Selecting model hyperparameters by cross-validation

The overview is that we will split the dataset into args.num_folds distinct partitions ("folds"). (This example description will use args.num_folds=10.) Eight of the folds will be used for training, one will be used for validation, and one for testing. This is performed for each set of hyperparameters. Finally, that process is repeated using each fold as the validation and test set. In this work, when fold i is the validation set, then fold i+1%10 is the test set; the other folds are taken as the training set. Other strategies can be used, but this results in exactly a single prediction for each data record in each of the validation and test set for each set of hyperparameters.

The rough purpose of each of the dataset types is as follows.

  • training. given the hyperparameters, set the model parameters.
  • validation. select the hyperparameters which perform the best on an unseen dataset.
  • testing. evaluate the selected hyperparameters on a different unseen dataset.

Goal

This notebook demonstrates the necessary steps to distribute training across a cluster using dask, select hyperparameters using a validation set, collect the test set predictions, and evaluate the model performance using the pyllars library.


In [1]:
%load_ext autoreload
%autoreload 2
%matplotlib inline

# initialize a logger for ipython
import pyllars.logging_utils as logging_utils
logger = logging_utils.get_ipython_logger()

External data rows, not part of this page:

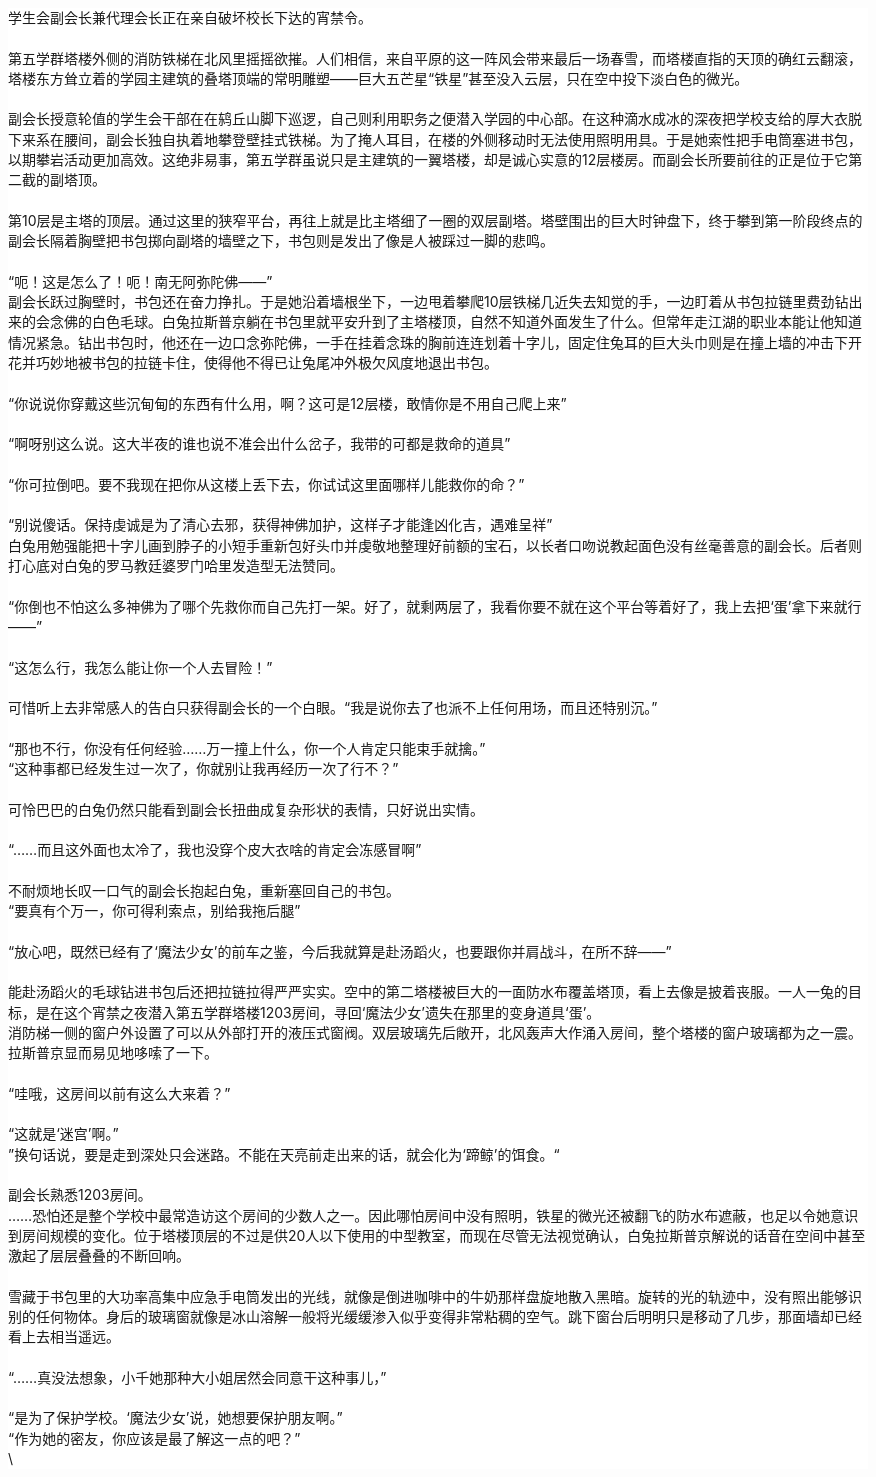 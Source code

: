 学生会副会长兼代理会长正在亲自破坏校长下达的宵禁令。\
\
第五学群塔楼外侧的消防铁梯在北风里摇摇欲摧。人们相信，来自平原的这一阵风会带来最后一场春雪，而塔楼直指的天顶的确红云翻滚，塔楼东方耸立着的学园主建筑的叠塔顶端的常明雕塑——巨大五芒星“铁星”甚至没入云层，只在空中投下淡白色的微光。\
\
副会长授意轮值的学生会干部在在鸫丘山脚下巡逻，自己则利用职务之便潜入学园的中心部。在这种滴水成冰的深夜把学校支给的厚大衣脱下来系在腰间，副会长独自执着地攀登壁挂式铁梯。为了掩人耳目，在楼的外侧移动时无法使用照明用具。于是她索性把手电筒塞进书包，以期攀岩活动更加高效。这绝非易事，第五学群虽说只是主建筑的一翼塔楼，却是诚心实意的12层楼房。而副会长所要前往的正是位于它第二截的副塔顶。\
\
第10层是主塔的顶层。通过这里的狭窄平台，再往上就是比主塔细了一圈的双层副塔。塔壁围出的巨大时钟盘下，终于攀到第一阶段终点的副会长隔着胸壁把书包掷向副塔的墙壁之下，书包则是发出了像是人被踩过一脚的悲鸣。\
\
“呃！这是怎么了！呃！南无阿弥陀佛——”\
副会长跃过胸壁时，书包还在奋力挣扎。于是她沿着墙根坐下，一边甩着攀爬10层铁梯几近失去知觉的手，一边盯着从书包拉链里费劲钻出来的会念佛的白色毛球。白兔拉斯普京躺在书包里就平安升到了主塔楼顶，自然不知道外面发生了什么。但常年走江湖的职业本能让他知道情况紧急。钻出书包时，他还在一边口念弥陀佛，一手在挂着念珠的胸前连连划着十字儿，固定住兔耳的巨大头巾则是在撞上墙的冲击下开花并巧妙地被书包的拉链卡住，使得他不得已让兔尾冲外极欠风度地退出书包。\
\
“你说说你穿戴这些沉甸甸的东西有什么用，啊？这可是12层楼，敢情你是不用自己爬上来”\
\
“啊呀别这么说。这大半夜的谁也说不准会出什么岔子，我带的可都是救命的道具”\
\
“你可拉倒吧。要不我现在把你从这楼上丢下去，你试试这里面哪样儿能救你的命？”\
\
“别说傻话。保持虔诚是为了清心去邪，获得神佛加护，这样子才能逢凶化吉，遇难呈祥”\
白兔用勉强能把十字儿画到脖子的小短手重新包好头巾并虔敬地整理好前额的宝石，以长者口吻说教起面色没有丝毫善意的副会长。后者则打心底对白兔的罗马教廷婆罗门哈里发造型无法赞同。\
\
“你倒也不怕这么多神佛为了哪个先救你而自己先打一架。好了，就剩两层了，我看你要不就在这个平台等着好了，我上去把‘蛋’拿下来就行——”\
\
“这怎么行，我怎么能让你一个人去冒险！”\
\
可惜听上去非常感人的告白只获得副会长的一个白眼。“我是说你去了也派不上任何用场，而且还特别沉。”\
\
“那也不行，你没有任何经验……万一撞上什么，你一个人肯定只能束手就擒。”\
“这种事都已经发生过一次了，你就别让我再经历一次了行不？”\
\
可怜巴巴的白兔仍然只能看到副会长扭曲成复杂形状的表情，只好说出实情。\
\
“……而且这外面也太冷了，我也没穿个皮大衣啥的肯定会冻感冒啊”\
\
不耐烦地长叹一口气的副会长抱起白兔，重新塞回自己的书包。\
“要真有个万一，你可得利索点，别给我拖后腿”\
\
“放心吧，既然已经有了‘魔法少女’的前车之鉴，今后我就算是赴汤蹈火，也要跟你并肩战斗，在所不辞——”\
\
能赴汤蹈火的毛球钻进书包后还把拉链拉得严严实实。空中的第二塔楼被巨大的一面防水布覆盖塔顶，看上去像是披着丧服。一人一兔的目标，是在这个宵禁之夜潜入第五学群塔楼1203房间，寻回‘魔法少女’遗失在那里的变身道具‘蛋’。\
消防梯一侧的窗户外设置了可以从外部打开的液压式窗阀。双层玻璃先后敞开，北风轰声大作涌入房间，整个塔楼的窗户玻璃都为之一震。拉斯普京显而易见地哆嗦了一下。\
\
“哇哦，这房间以前有这么大来着？”\
\
“这就是‘迷宫’啊。”\
”换句话说，要是走到深处只会迷路。不能在天亮前走出来的话，就会化为‘蹄鲸’的饵食。“\
\
副会长熟悉1203房间。\
……恐怕还是整个学校中最常造访这个房间的少数人之一。因此哪怕房间中没有照明，铁星的微光还被翻飞的防水布遮蔽，也足以令她意识到房间规模的变化。位于塔楼顶层的不过是供20人以下使用的中型教室，而现在尽管无法视觉确认，白兔拉斯普京解说的话音在空间中甚至激起了层层叠叠的不断回响。\
\
雪藏于书包里的大功率高集中应急手电筒发出的光线，就像是倒进咖啡中的牛奶那样盘旋地散入黑暗。旋转的光的轨迹中，没有照出能够识别的任何物体。身后的玻璃窗就像是冰山溶解一般将光缓缓渗入似乎变得非常粘稠的空气。跳下窗台后明明只是移动了几步，那面墙却已经看上去相当遥远。\
\
“……真没法想象，小千她那种大小姐居然会同意干这种事儿，”\
\
“是为了保护学校。‘魔法少女’说，她想要保护朋友啊。”\
“作为她的密友，你应该是最了解这一点的吧？”\
\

# create an argparse namespace to hold parameters
from argparse import Namespace
args = Namespace()

# create (or connect to) a dask cluster
import pyllars.dask_utils as dask_utils
cluster_location = "LOCAL"

cluster_restart=False
dask_utils.add_dask_values_to_args(
    args,
    cluster_location=cluster_location,
    num_procs=3,
    num_threads_per_proc=1
)

dask_client, cluster = dask_utils.connect(args)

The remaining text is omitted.